(Excerpts from a dataset)

• • • • • • •

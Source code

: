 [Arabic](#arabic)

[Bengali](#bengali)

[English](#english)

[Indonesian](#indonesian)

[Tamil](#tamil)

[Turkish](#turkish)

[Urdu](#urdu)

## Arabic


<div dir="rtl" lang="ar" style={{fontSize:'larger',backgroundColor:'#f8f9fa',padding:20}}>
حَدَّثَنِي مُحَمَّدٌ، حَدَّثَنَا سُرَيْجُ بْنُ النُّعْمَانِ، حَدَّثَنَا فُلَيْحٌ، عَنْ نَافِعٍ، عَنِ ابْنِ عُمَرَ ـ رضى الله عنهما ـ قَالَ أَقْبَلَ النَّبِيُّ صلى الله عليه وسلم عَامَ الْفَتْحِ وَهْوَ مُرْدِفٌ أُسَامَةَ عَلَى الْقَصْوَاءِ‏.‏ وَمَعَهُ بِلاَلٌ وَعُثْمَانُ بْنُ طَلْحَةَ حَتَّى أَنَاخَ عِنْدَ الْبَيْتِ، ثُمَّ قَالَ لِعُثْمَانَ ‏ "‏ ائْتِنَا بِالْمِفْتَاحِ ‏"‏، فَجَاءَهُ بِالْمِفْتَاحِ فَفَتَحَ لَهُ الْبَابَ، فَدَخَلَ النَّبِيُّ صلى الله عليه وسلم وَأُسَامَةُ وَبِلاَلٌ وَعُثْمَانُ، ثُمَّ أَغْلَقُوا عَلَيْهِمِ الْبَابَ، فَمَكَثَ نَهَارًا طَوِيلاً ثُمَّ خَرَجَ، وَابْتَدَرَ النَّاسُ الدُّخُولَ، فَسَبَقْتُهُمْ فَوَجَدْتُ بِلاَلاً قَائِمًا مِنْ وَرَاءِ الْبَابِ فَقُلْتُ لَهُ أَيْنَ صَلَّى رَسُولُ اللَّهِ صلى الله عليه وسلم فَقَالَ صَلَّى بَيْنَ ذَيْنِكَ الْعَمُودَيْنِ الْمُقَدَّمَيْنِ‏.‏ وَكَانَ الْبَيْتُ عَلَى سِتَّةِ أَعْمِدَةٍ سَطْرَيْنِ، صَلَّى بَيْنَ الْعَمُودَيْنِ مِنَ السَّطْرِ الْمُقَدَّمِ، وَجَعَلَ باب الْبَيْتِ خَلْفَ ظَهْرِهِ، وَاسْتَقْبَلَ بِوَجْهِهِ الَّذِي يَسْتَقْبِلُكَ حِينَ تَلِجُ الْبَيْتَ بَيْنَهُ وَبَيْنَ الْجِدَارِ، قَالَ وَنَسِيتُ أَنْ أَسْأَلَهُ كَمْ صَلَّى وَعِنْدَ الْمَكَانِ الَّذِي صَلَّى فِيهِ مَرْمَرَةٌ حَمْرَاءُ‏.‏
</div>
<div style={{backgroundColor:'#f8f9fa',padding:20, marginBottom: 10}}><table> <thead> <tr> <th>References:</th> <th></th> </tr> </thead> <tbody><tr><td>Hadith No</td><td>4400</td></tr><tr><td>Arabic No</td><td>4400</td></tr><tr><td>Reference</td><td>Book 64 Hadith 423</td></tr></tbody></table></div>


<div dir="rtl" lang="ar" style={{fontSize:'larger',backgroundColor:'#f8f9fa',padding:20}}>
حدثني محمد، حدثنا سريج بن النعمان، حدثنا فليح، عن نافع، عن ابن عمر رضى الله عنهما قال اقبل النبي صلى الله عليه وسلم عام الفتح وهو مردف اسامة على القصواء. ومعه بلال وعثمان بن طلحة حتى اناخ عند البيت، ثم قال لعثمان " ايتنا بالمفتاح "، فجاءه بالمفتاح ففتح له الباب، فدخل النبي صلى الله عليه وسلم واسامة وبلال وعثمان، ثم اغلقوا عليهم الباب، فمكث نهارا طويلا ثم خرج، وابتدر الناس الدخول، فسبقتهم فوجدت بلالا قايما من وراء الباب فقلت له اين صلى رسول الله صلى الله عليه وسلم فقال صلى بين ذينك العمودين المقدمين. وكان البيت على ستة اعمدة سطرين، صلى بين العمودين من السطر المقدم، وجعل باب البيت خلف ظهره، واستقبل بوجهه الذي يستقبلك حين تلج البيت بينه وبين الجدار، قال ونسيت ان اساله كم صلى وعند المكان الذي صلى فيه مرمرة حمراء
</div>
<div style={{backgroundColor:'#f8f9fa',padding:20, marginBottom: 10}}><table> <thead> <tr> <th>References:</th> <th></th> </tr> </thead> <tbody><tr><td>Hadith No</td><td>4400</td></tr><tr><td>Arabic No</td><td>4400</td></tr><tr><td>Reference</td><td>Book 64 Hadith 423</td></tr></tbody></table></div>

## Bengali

• • • • • • •

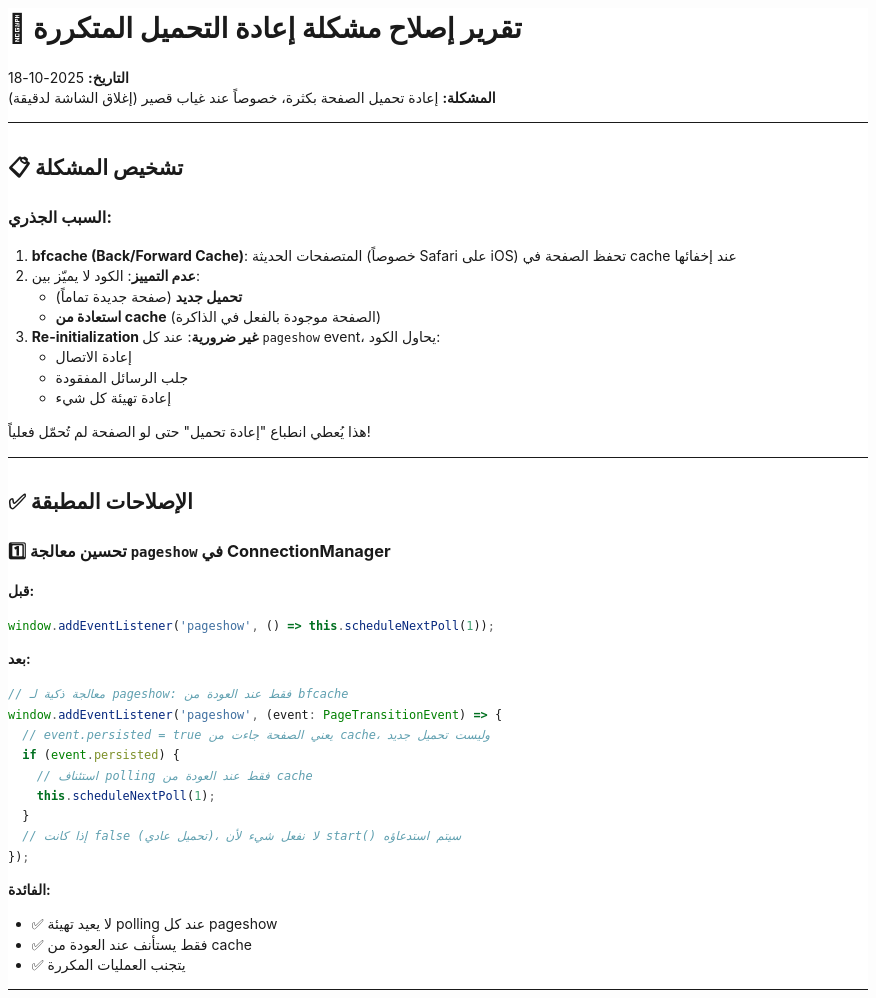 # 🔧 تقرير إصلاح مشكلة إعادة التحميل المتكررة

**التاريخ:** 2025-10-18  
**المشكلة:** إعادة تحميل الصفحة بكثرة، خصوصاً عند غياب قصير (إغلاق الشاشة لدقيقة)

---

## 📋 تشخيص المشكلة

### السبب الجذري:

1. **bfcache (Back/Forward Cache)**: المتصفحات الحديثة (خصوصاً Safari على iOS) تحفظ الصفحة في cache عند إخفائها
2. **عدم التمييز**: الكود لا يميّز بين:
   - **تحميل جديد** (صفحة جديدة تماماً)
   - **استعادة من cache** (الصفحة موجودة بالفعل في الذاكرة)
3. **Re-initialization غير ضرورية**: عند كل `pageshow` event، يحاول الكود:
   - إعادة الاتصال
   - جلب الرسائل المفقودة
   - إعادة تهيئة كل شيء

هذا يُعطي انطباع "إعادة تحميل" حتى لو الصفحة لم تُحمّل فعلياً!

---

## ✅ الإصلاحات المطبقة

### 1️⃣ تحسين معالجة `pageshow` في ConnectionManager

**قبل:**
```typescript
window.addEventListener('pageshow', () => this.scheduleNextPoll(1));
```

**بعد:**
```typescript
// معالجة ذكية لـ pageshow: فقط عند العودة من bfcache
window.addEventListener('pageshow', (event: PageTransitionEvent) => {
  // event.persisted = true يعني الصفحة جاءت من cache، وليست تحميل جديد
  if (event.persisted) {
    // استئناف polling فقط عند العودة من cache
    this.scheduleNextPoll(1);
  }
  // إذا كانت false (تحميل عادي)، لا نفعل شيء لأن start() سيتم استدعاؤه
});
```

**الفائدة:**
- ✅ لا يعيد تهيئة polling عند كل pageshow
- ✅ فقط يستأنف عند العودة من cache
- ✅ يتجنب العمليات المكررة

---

• • • • • • •

Brief :: Go line by line through the records above and copy each one containing "addEventListener".

Response area ::
window.addEventListener('pageshow', () => this.scheduleNextPoll(1));
window.addEventListener('pageshow', (event: PageTransitionEvent) => {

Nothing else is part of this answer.